Single by Metallica

from the album Reload
- B-side: "The Thing That Should Not Be" (live);
- Released: February 23, 1998
- Studio: The Plant (Sausalito, California)
- Genre: Heavy metal, Progressive metal
- Length: 6:36
- Label: Elektra
- Composers: James Hetfield; Lars Ulrich; Kirk Hammett;
- Lyricist: James Hetfield
- Producers: Bob Rock; James Hetfield; Lars Ulrich;

Metallica singles chronology
| "The Memory Remains" (1997) | "The Unforgiven II" (1998) | "Fuel" (1998) |

Music video
- "The Unforgiven II" on YouTube

= The Unforgiven II =

"The Unforgiven II" is a song by American heavy metal band Metallica from their 1997 studio album, Reload. It was written by James Hetfield, Lars Ulrich and Kirk Hammett and is the sequel to "The Unforgiven", a song from their 1991 self-titled album.
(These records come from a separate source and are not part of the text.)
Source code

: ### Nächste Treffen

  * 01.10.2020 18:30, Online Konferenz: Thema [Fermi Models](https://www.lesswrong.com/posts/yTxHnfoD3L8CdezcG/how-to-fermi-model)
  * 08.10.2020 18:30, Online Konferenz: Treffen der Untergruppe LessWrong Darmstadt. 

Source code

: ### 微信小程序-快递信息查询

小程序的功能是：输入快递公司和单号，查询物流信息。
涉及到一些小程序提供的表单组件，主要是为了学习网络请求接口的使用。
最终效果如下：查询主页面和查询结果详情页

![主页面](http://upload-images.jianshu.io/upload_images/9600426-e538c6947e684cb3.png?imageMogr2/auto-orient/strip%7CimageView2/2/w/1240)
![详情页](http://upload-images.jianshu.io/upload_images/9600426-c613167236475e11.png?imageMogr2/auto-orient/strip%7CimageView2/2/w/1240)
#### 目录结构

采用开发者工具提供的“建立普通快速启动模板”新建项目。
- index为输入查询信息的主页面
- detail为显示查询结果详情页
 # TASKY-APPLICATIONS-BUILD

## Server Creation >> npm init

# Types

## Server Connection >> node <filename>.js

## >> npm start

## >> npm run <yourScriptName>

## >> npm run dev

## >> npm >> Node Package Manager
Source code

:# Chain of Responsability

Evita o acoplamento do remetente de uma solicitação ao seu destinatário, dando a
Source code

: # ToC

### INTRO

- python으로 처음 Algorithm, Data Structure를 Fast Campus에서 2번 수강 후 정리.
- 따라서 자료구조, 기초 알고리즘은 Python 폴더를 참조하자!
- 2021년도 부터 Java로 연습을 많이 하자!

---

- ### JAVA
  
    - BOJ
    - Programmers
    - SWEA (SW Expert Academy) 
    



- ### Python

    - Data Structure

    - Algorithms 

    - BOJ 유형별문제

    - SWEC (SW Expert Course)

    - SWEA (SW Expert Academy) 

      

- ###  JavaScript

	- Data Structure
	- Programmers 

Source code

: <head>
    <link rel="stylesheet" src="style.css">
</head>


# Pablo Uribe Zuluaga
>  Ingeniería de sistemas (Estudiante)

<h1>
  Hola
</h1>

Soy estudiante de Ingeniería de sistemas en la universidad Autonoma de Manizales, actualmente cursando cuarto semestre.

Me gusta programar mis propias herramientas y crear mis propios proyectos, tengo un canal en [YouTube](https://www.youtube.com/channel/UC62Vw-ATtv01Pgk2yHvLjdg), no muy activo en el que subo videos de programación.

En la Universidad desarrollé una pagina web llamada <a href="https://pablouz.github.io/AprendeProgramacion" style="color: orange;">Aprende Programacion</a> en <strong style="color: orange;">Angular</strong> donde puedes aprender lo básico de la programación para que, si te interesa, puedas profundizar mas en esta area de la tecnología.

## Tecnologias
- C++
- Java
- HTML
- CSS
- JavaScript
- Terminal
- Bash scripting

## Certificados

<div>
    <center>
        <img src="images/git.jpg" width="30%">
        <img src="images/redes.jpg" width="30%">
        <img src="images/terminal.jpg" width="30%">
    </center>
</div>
Another sequel, "The Unforgiven III", was released in 2008.

== Composition ==
The chord progression during the verses is similar to the one used in the chorus on "The Unforgiven". Hetfield's verse melody is played with a B-Bender guitar; a guitar that allows the player to bend the B-string independently of other strings.

== Music video ==
"The Unforgiven II" video directed by Matt Mahurin and filmed in December 1997 in Los Angeles and premiered in 20 January 1998.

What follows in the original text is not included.